Deoxyribozymes that recode sequence information

Abstract

Allosteric nucleic acid ligases have been used previously to transform analyte-binding into the formation of oligonucleotide templates that can be amplified and detected. We have engineered binary deoxyribozyme ligases whose two components are brought together by bridging oligonucleotide effectors. The engineered ligases can 'read' one sequence and then 'write' (by ligation) a separate, distinct sequence, which can in turn be uniquely amplified. The binary deoxyribozymes show great specificity, can discriminate against a small number of mutations in the effector, and can read and recode DNA information with high fidelity even in the presence of excess obscuring genomic DNA. In addition, the binary deoxyribozymes can read non-natural nucleotides and write natural sequence information. The binary deoxyribozyme ligases could potentially be used in a variety of applications, including the detection of single nucleotide polymorphisms in genomic DNA or the identification of short nucleic acids such as microRNAs.

Figure 1

Design of the bidirectional ligase maxizyme. (a) The DNA ligase was designed to be a binary (two black strands) enzyme with two catalytic domains fused by a common stem structure. When the binary strands associate to form the correct structure, the catalytic domains are formed and are capable of ligating two DNA substrates (green and purple). (b) An effector DNA (red) can specifically base pair with the binary enzyme, stimulating the correct folded structure and catalyzing the ligation of two substrates on the opposite end. In this way the effector oligonucleotide is recoded into a new oligonucleotide ligation product. For convention, we refer to ligation of substrates on the ‘bottom’ and on the ‘top’ of the enzyme.

Figure 2

Secondary structures of deoxyribozymes dR8, dR3 and dR3.1.5. The two oligonucleotides composing the enzymes (black) fold into the active structure (shown) in the presence of the effector (18N, red) in order to bind two substrates (green and purple, as in Figure 1). This orientation is designated as the bottom orientation, and is the standardized presentation of the ligase maxizyme.

Figure 3

Expanded base pairing in an allosteric deoxyribozyme. Construct dR8 was re-engineered to carry a non-natural nucleotide, 5-methyl-isocytidine (iso^MeC), at two positions (blue), generating dR8b. The effector was then synthesized with compensatory isoguanosine (isoG) substitutions, generating 18Nb. The adjacent gel shows the ligation activity of dR8b with different substrates. The lower band on the gel is a radiolabeled, unligated substrate, while the higher band is the ligated product. The lane labeled ‘t0’ is time 0 of the reaction and all subsequent lanes are 3.5 h reactions with effector variants engineered to make the indicated base-pairings. The extent of ligation is normalized to the most active pairing, iG–iC.

Figure 4

Temperature optimization of base pair discrimination.
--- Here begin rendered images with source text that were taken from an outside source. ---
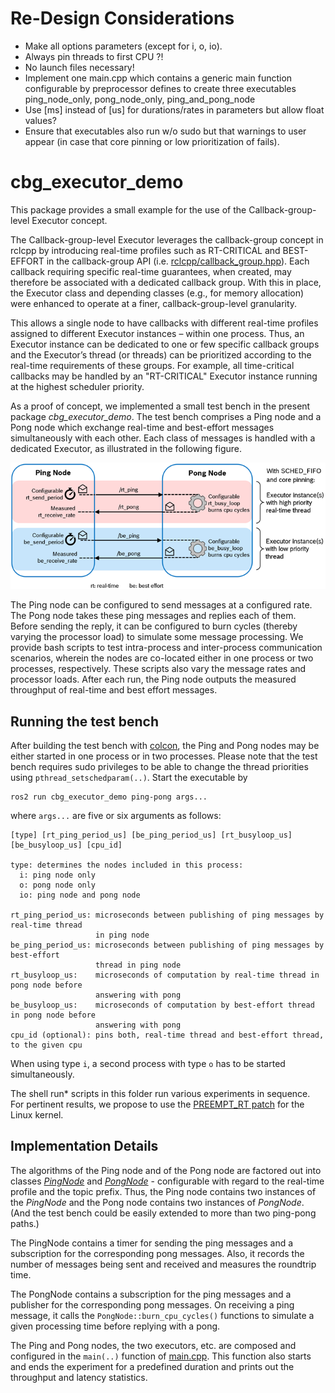 # Re-Design Considerations
* Make all options parameters (except for i, o, io).
* Always pin threads to first CPU ?! 
* No launch files necessary!
* Implement one main.cpp which contains a generic main function configurable by preprocessor defines to create three
          executables ping_node_only, pong_node_only, ping_and_pong_node
* Use [ms] instead of [us] for durations/rates in parameters but allow float values?
* Ensure that executables also run w/o sudo but that warnings to user appear (in case that core pinning or low prioritization of fails).


# cbg_executor_demo

This package provides a small example for the use of the Callback-group-level Executor concept.

The Callback-group-level Executor leverages the callback-group concept in rclcpp by introducing real-time profiles such as RT-CRITICAL and BEST-EFFORT in the callback-group API (i.e. [rclcpp/callback_group.hpp](https://github.com/ros2/rclcpp/blob/master/rclcpp/include/rclcpp/callback_group.hpp)). Each callback requiring specific real-time guarantees, when created, may therefore be associated with a dedicated callback group. With this in place, the Executor class and depending classes (e.g., for memory allocation) were enhanced to operate at a finer, callback-group-level granularity.

This allows a single node to have callbacks with different real-time profiles assigned to different Executor instances – within one process. Thus, an Executor instance can be dedicated to one or few specific callback groups and the Executor’s thread (or threads) can be prioritized according to the real-time requirements of these groups. For example, all time-critical callbacks may be handled by an "RT-CRITICAL" Executor instance running at the highest scheduler priority.

As a proof of concept, we implemented a small test bench in the present package *cbg_executor_demo*. The test bench comprises a Ping node and a Pong node which exchange real-time and best-effort messages simultaneously with each other. Each class of messages is handled with a dedicated Executor, as illustrated in the following figure.

![](doc/ping_pong_diagram.png)

The Ping node can be configured to send messages at a configured rate. The Pong node takes these ping messages and replies each of them. Before sending the reply, it can be configured to burn cycles (thereby varying the processor load) to simulate some message processing. We provide bash scripts to test intra-process and inter-process communication scenarios, wherein the nodes are co-located either in one process or two processes, respectively. These scripts also vary the message rates and processor loads. After each run, the Ping node outputs the measured throughput of real-time and best effort messages.


## Running the test bench

After building the test bench with [colcon](https://github.com/ros2/ros2/wiki/Colcon-Tutorial), the Ping and Pong nodes may be either started in one process or in two processes. Please note that the test bench requires sudo privileges to be able to change the thread priorities using `pthread_setschedparam(..)`. Start the executable by

```
ros2 run cbg_executor_demo ping-pong args...
```

where `args...` are five or six arguments as follows:

```
[type] [rt_ping_period_us] [be_ping_period_us] [rt_busyloop_us] [be_busyloop_us] [cpu_id]

type: determines the nodes included in this process:
  i: ping node only
  o: pong node only
  io: ping node and pong node

rt_ping_period_us: microseconds between publishing of ping messages by real-time thread
                   in ping node
be_ping_period_us: microseconds between publishing of ping messages by best-effort
                   thread in ping node
rt_busyloop_us:    microseconds of computation by real-time thread in pong node before
                   answering with pong
be_busyloop_us:    microseconds of computation by best-effort thread in pong node before
                   answering with pong
cpu_id (optional): pins both, real-time thread and best-effort thread, to the given cpu
```

When using type `i`, a second process with type `o` has to be started simultaneously.

The shell run\* scripts in this folder run various experiments in sequence. For pertinent results, we propose to use the [PREEMPT_RT patch](https://wiki.linuxfoundation.org/realtime/start) for the Linux kernel.


## Implementation Details

The algorithms of the Ping node and of the Pong node are factored out into classes [_PingNode_](include/PingNode.hpp) and [_PongNode_](include/PongNode.hpp) - configurable with regard to the real-time profile and the topic prefix. Thus, the Ping node contains two instances of the _PingNode_ and the Pong node contains two instances of _PongNode_. (And the test bench could be easily extended to more than two ping-pong paths.)

The PingNode contains a timer for sending the ping messages and a subscription for the corresponding pong messages. Also, it records the number of messages being sent and received and measures the roundtrip time.

The PongNode contains a subscription for the ping messages and a publisher for the corresponding pong messages. On receiving a ping message, it calls the `PongNode::burn_cpu_cycles()` functions to simulate a given processing time before replying with a pong.

The Ping and Pong nodes, the two executors, etc. are composed and configured in the `main(..)` function of [main.cpp](main.cpp). This function also starts and ends the experiment for a predefined duration and prints out the throughput and latency statistics.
Temperature was increased to aid discrimination by dR8b for the correct effector, 18Nb versus the most active competitor, 18N. Fold discrimination (bars) indicates the ratio of ligated product in the presence of 18Nb to 18N. Circles indicate percent ligation of substrates in the presence of 18Nb. Ligation reactions were allowed to proceed for ∼16 h.

Figure 5

Real-time PCR detection of the ligation product formed by dR8b. (a) Each of the substrates for dR8b was extended to carry one primer-binding site. When ligated, the product becomes a template for PCR. The complementary DNA strand (cDNA, gray) formed by the first primer extension bears a site complementary to a Taqman probe. When the cDNA strand is replicated the Taqman probe is digested, liberating the fluorescent molecule from the quencher. The fluorescent readout is quantified by real-time PCR. (b) Quantification of the ligation product of dR8b by real-time PCR. dR8b was allowed to react with the modified substrates for 5 min and the product was detected as in (A). Minus and plus indicate the absence and presence of the effector molecule, 18Nb in the reaction. C_T shift indicates the decrease in number of cycles required to reach exponential amplification relative to the effector-independent background reaction plus 1000× excess DNA (left-most bar), which had an absolute C_T value of 37 ± 0.15. Error bars represent 2 SDs.